I think this substantiates my claim that [s]earching for astrology on JSTOR or Scholar will bring up, invariably, reams of studies of astrology grounded in the historical sciences. MY CHEMICAL ROMANCE IS REAL EMO!(talk or whatever) 19:02, 7 June 2022 (UTC)
The fact is that all these sources identify the present practice of astrology as existing. So it doesn't really substantiate your argument that the context is always historical or ancient. In fact, more than one of these sources identifies present practice of astrology as having both differences and similarities to the historical practice, so it seems particularly unfair to identify astrology as an ancient practice when it is not just that. jps (talk) 19:26, 7 June 2022 (UTC)
Wuthnow's paper is a study of 1,000 residents of the San Francisco Bay Area in 1976, which found widespread openness to the claims of astrology, interest in horoscopes, and knowledge of astrological signs. The location was chosen explicitly because counterculture was expected to be prevalent there. It mentions the musical Hair but not Kepler, Ptolemy, ancient Mesopotamia, etc. XOR'easter (talk) 19:30, 7 June 2022 (UTC)
I was giving the first ten results, whatever they are, not only results that give a historical treatment. There is also a paper by Thaggard that similarly concerns the modern practice. MY CHEMICAL ROMANCE IS REAL EMO!(talk or whatever) 19:32, 7 June 2022 (UTC)

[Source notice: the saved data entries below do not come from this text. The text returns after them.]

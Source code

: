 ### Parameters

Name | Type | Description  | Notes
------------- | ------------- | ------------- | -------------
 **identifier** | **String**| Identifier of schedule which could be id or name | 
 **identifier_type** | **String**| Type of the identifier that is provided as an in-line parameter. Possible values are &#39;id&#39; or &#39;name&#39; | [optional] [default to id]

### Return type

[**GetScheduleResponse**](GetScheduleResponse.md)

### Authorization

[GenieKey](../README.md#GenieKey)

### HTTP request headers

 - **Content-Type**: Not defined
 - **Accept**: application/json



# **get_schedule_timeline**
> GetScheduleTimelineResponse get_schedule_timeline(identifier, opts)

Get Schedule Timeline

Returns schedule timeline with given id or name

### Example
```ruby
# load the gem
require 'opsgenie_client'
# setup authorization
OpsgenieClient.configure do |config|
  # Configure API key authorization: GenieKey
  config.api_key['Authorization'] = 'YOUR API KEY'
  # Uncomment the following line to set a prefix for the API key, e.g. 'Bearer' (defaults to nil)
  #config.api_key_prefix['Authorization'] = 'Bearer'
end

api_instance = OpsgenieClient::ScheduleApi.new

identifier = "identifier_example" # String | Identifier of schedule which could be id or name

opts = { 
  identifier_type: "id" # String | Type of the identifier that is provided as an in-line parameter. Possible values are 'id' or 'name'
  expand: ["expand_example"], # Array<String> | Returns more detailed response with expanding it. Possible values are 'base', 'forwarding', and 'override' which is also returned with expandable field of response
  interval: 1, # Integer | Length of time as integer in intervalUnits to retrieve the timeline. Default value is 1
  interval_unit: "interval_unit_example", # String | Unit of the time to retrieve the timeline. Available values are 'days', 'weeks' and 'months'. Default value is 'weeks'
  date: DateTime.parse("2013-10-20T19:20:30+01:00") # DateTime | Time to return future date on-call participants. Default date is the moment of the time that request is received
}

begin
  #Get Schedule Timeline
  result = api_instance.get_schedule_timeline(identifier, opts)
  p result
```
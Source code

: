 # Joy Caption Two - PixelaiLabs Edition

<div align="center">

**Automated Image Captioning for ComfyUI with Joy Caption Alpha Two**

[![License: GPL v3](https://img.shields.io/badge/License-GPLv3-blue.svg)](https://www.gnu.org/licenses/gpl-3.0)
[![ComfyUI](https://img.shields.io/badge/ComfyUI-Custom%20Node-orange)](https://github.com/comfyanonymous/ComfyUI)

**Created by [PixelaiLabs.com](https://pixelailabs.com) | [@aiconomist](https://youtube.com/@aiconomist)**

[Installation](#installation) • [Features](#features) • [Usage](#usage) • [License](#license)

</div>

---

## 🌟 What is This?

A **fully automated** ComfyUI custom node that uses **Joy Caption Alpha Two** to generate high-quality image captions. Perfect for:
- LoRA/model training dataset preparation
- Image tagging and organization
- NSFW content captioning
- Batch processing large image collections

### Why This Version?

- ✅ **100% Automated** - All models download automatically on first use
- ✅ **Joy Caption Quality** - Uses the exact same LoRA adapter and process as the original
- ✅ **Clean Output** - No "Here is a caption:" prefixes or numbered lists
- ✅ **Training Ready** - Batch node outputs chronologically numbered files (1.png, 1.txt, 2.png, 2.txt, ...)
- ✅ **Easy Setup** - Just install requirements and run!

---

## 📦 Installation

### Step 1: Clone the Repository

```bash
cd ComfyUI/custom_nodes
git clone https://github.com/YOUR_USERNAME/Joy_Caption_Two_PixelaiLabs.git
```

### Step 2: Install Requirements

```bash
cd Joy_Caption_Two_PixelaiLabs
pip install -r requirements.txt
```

I did not say any of those sources would deny the present practice of astrology. I was responding to your first particular claim: Because most of what people term astrology today is not ancient in spite of antecedents that may have ancient provenance. Contemporary astrology is astrology. But most of what people term astrology today is indeed the ancient and historical practice, not simply or exclusively the modern practice -- to reiterate, [s]earching for astrology on JSTOR or Scholar will bring up, invariably, reams of studies of astrology grounded in the historical sciences. MY CHEMICAL ROMANCE IS REAL EMO!(talk or whatever) 19:31, 7 June 2022 (UTC)
You suggested the wording "astrology is any of various ancient systems". I pointed out that it is not just ancient systems. You concede that contemporary systems exist and are astrology. Therefore, I think my point is decently made. jps (talk) 19:36, 7 June 2022 (UTC)
Contemporary systems exist, are astrology, and are also ancient. MY CHEMICAL ROMANCE IS REAL EMO!(talk or whatever) 19:41, 7 June 2022 (UTC)
??? "Today is happening, is a moment in time, and is in the past." That's what that reads to me like what you are writing. jps (talk) 19:48, 7 June 2022 (UTC)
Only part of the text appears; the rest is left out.